Restate the whole listing below word for word and keep the images out.

• • • • •

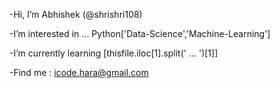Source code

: -Hi, I’m Abhishek (@shrishri108)

-I’m interested in ... Python['Data-Science','Machine-Learning']

-I’m currently learning [thisfile.iloc[1].split(' ... ')[1]]

-Find me : icode.hara@gmail.com

<!---
shrishri108/shrishri108 is a ✨ special ✨ repository because its `README.md` (this file) appears on your GitHub profile.
You can click the Preview link to take a look at your changes.
--->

• • • • •

(TASK RESPONSE):
Source code

: -Hi, I’m Abhishek (@shrishri108)

-I’m interested in ... Python['Data-Science','Machine-Learning']

-I’m currently learning [thisfile.iloc[1].split(' ... ')[1]]

-Find me : icode.hara@gmail.com

<!---
shrishri108/shrishri108 is a ✨ special ✨ repository because its `README.md` (this file) appears on your GitHub profile.
You can click the Preview link to take a look at your changes.
--->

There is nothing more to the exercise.